_Task brief:_
Each line from the start of the data below through the one containing "a Riemann integral in several variables into" must be reproduced exactly.

_Listed entries:_

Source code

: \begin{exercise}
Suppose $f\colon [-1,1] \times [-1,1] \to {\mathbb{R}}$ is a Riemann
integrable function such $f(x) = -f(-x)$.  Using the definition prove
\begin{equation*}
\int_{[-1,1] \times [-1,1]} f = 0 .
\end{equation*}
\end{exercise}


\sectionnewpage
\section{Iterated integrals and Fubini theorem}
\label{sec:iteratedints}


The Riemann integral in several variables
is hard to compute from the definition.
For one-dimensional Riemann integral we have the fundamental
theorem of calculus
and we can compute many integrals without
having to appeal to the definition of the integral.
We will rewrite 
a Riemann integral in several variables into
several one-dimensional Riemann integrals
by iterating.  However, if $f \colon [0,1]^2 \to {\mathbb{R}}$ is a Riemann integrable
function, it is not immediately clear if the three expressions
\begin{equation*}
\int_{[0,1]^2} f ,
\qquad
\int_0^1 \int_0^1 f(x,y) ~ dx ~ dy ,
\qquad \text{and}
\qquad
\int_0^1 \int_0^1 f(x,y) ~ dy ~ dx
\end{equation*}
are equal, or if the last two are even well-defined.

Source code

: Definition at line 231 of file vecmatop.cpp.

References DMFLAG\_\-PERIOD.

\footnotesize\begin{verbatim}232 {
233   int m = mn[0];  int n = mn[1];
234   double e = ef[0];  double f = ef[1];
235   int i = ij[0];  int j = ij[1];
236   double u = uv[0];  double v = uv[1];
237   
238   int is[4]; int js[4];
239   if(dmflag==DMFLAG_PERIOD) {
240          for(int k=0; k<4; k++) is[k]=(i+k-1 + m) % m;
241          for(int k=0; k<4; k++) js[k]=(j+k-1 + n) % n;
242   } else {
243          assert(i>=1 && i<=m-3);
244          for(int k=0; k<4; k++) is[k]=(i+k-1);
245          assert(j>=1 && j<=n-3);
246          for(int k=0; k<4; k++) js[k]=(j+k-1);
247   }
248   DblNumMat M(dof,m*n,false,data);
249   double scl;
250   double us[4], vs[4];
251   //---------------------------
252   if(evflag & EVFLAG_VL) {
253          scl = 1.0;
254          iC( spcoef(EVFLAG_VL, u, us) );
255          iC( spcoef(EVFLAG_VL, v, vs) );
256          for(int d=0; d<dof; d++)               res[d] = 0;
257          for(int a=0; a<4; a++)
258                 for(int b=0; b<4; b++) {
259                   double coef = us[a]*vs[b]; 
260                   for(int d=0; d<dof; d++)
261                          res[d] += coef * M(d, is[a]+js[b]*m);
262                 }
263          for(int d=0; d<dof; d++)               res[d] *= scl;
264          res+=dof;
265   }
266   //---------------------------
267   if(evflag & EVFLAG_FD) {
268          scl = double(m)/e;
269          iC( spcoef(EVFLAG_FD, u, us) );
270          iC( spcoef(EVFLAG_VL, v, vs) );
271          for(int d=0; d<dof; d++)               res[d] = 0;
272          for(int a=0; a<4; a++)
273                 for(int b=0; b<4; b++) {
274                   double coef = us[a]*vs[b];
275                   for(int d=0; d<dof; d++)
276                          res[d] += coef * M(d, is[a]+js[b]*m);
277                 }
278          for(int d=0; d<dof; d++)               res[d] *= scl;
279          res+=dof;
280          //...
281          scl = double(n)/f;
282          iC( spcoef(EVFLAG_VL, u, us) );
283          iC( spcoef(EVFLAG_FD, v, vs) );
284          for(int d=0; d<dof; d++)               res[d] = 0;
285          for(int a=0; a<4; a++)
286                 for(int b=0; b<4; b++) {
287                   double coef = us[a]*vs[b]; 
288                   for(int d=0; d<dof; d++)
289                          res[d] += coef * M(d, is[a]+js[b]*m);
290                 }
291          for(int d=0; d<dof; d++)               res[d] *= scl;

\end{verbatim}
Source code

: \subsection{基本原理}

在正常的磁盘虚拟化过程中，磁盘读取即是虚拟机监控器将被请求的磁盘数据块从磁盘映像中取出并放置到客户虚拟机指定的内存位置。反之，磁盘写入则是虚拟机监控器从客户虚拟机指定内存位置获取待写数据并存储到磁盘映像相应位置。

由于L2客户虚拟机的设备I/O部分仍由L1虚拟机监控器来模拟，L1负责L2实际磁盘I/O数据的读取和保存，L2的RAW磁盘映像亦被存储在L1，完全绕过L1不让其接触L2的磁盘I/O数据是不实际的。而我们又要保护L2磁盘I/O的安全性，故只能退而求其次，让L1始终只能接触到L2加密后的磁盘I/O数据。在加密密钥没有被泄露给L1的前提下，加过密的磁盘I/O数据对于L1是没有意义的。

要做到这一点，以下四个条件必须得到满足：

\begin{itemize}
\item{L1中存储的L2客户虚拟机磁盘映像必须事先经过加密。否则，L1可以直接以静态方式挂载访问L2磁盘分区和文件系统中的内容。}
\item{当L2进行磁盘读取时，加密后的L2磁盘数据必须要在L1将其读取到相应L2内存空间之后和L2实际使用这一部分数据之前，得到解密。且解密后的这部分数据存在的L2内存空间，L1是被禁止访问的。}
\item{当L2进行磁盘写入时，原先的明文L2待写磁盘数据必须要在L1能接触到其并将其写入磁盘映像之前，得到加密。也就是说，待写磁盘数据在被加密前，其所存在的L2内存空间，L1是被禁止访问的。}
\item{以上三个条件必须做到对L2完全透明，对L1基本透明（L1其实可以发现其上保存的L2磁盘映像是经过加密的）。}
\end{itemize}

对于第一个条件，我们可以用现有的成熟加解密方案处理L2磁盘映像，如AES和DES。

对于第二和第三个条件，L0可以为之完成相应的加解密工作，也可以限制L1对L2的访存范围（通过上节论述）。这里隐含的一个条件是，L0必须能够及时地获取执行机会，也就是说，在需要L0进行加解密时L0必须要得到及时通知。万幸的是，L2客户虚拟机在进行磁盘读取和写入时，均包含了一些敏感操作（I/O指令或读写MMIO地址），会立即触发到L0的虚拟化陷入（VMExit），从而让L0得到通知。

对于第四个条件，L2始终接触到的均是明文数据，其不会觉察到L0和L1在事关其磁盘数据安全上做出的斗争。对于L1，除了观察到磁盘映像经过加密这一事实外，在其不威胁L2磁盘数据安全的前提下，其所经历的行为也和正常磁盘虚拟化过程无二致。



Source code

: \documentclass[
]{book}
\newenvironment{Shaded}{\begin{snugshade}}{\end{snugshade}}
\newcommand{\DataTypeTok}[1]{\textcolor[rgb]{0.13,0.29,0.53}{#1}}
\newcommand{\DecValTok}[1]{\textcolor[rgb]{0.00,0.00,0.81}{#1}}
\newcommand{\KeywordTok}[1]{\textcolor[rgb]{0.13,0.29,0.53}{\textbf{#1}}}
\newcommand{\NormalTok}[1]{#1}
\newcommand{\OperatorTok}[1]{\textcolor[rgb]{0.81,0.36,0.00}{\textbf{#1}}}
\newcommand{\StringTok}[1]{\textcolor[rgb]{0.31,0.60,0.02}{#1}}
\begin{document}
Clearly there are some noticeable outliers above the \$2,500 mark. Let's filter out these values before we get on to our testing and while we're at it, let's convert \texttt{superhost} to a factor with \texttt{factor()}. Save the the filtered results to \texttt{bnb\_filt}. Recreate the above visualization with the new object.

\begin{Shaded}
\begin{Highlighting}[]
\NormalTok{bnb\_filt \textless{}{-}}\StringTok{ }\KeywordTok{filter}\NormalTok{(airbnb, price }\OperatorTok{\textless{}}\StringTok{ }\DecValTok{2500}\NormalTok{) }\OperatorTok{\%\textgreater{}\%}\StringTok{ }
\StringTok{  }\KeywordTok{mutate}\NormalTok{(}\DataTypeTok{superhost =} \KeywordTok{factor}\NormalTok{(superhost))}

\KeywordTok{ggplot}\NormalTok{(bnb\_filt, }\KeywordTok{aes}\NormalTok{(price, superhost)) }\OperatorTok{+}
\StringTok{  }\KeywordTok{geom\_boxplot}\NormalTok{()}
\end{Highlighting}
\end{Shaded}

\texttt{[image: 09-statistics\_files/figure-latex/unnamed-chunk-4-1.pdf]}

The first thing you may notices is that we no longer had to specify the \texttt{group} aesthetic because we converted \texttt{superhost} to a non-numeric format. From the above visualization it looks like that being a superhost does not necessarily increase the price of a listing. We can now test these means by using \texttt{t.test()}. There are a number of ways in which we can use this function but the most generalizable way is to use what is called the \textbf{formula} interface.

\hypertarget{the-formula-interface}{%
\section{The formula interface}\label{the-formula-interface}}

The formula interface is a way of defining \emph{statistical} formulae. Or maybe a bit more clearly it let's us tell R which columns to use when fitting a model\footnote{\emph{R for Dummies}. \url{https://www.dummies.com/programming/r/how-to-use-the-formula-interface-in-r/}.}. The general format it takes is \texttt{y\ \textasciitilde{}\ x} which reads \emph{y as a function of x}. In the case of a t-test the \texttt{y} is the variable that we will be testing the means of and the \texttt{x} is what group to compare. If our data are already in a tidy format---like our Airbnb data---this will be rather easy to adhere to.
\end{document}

_Solution:_
Source code

: \begin{exercise}
Suppose $f\colon [-1,1] \times [-1,1] \to {\mathbb{R}}$ is a Riemann
integrable function such $f(x) = -f(-x)$.  Using the definition prove
\begin{equation*}
\int_{[-1,1] \times [-1,1]} f = 0 .
\end{equation*}
\end{exercise}


\sectionnewpage
\section{Iterated integrals and Fubini theorem}
\label{sec:iteratedints}


The Riemann integral in several variables
is hard to compute from the definition.
For one-dimensional Riemann integral we have the fundamental
theorem of calculus
and we can compute many integrals without
having to appeal to the definition of the integral.
We will rewrite 
a Riemann integral in several variables into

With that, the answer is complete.